■ TASK GOAL:
Once you reach the line containing "and precipitation condensate" in the entries below, write out that line and each one after it down to the line containing "and variance, and", exactly and with nothing added.

■ RECORDS FOR THE EXERCISE:
::::

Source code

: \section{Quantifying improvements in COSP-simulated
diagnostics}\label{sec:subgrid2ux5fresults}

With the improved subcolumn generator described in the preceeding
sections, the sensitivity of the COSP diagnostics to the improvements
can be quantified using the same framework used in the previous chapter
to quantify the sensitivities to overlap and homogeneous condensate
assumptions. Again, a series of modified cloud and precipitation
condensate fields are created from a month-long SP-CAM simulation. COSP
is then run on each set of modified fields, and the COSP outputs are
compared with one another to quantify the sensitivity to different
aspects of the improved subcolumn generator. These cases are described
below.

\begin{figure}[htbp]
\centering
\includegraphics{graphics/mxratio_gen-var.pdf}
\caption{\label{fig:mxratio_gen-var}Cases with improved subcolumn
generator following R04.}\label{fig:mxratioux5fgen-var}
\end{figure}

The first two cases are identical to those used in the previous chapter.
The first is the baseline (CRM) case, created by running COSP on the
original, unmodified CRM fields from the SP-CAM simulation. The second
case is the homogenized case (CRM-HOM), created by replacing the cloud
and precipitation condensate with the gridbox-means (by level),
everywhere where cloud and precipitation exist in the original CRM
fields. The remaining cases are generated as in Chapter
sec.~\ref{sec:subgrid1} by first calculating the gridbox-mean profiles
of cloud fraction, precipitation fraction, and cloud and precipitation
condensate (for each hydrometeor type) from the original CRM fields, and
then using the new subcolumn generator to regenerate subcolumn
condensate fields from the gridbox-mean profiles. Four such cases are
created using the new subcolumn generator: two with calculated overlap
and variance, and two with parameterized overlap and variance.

::::

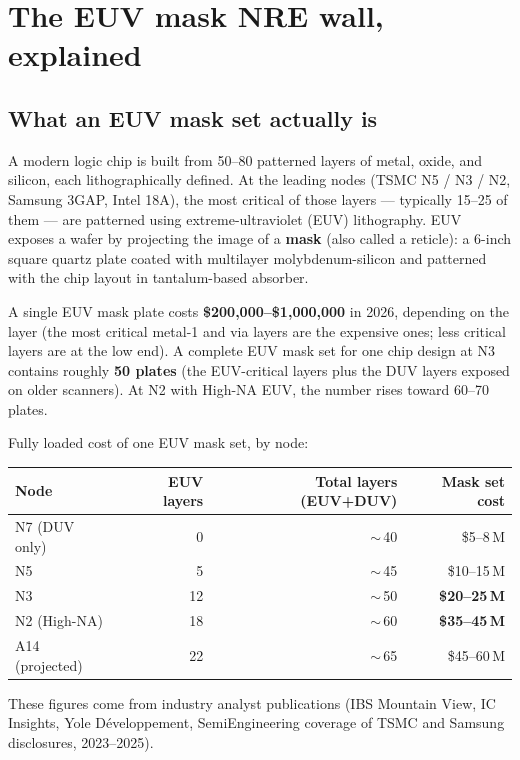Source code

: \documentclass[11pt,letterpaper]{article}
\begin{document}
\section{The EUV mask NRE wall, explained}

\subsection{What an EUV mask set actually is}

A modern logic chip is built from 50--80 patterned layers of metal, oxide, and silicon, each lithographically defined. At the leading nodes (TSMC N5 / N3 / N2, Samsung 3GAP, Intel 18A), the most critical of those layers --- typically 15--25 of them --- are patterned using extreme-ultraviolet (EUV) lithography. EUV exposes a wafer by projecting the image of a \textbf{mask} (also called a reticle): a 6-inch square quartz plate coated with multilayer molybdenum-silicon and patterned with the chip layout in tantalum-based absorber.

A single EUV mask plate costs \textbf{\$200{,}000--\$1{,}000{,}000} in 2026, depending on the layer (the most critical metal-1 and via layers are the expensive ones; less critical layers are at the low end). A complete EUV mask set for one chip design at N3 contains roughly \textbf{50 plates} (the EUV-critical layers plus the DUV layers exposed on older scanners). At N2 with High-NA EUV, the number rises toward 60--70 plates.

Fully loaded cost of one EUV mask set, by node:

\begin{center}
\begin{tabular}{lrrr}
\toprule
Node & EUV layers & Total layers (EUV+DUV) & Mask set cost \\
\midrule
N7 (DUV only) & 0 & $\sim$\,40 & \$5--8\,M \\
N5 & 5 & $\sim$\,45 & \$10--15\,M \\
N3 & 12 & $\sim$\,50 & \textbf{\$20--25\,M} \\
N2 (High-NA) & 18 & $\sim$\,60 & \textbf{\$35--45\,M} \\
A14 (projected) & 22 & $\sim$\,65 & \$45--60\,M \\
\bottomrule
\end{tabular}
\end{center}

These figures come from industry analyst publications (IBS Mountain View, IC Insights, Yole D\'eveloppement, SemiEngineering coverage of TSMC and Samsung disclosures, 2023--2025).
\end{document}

::::

■ RESPONSE BOX:
and precipitation condensate with the gridbox-means (by level),
everywhere where cloud and precipitation exist in the original CRM
fields. The remaining cases are generated as in Chapter
sec.~\ref{sec:subgrid1} by first calculating the gridbox-mean profiles
of cloud fraction, precipitation fraction, and cloud and precipitation
condensate (for each hydrometeor type) from the original CRM fields, and
then using the new subcolumn generator to regenerate subcolumn
condensate fields from the gridbox-mean profiles. Four such cases are
created using the new subcolumn generator: two with calculated overlap
and variance, and two with parameterized overlap and variance.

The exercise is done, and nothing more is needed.